DIRECTIONS FOR THIS TASK
Only a number is wanted here: the count of lines in the entries below that include the word "path".

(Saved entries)
* * * *

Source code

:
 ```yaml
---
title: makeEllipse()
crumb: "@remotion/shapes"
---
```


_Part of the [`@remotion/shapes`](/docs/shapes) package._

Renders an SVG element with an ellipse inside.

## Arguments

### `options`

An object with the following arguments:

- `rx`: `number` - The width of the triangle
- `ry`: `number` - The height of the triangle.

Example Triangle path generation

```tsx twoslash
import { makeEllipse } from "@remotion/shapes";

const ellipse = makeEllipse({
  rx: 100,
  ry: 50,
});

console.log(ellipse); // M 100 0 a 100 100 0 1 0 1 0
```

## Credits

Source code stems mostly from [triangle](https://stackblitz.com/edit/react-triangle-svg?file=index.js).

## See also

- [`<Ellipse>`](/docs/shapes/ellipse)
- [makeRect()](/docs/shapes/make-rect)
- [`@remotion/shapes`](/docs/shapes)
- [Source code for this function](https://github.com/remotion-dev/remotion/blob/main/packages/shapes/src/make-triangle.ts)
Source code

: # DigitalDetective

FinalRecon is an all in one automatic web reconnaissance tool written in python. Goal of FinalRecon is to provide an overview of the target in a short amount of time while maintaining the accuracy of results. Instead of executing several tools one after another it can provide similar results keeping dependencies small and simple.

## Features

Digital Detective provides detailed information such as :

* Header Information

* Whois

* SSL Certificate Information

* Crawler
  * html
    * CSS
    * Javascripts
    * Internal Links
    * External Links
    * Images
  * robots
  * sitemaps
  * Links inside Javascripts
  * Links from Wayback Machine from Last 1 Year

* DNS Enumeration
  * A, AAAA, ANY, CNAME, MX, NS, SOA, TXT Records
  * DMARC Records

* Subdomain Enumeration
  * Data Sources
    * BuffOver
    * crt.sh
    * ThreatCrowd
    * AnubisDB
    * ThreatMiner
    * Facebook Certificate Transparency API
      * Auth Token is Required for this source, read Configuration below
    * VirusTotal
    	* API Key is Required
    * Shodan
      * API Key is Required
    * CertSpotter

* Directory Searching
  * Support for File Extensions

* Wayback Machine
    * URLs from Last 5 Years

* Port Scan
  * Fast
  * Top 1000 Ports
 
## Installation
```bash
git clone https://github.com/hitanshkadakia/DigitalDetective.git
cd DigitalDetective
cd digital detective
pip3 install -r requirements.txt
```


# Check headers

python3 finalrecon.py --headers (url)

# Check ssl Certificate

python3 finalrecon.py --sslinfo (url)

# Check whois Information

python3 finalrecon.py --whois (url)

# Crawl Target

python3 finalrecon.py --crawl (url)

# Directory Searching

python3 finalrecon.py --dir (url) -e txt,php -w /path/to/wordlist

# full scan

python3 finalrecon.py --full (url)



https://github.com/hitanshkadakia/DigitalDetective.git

* * * *

WRITTEN ANSWER
2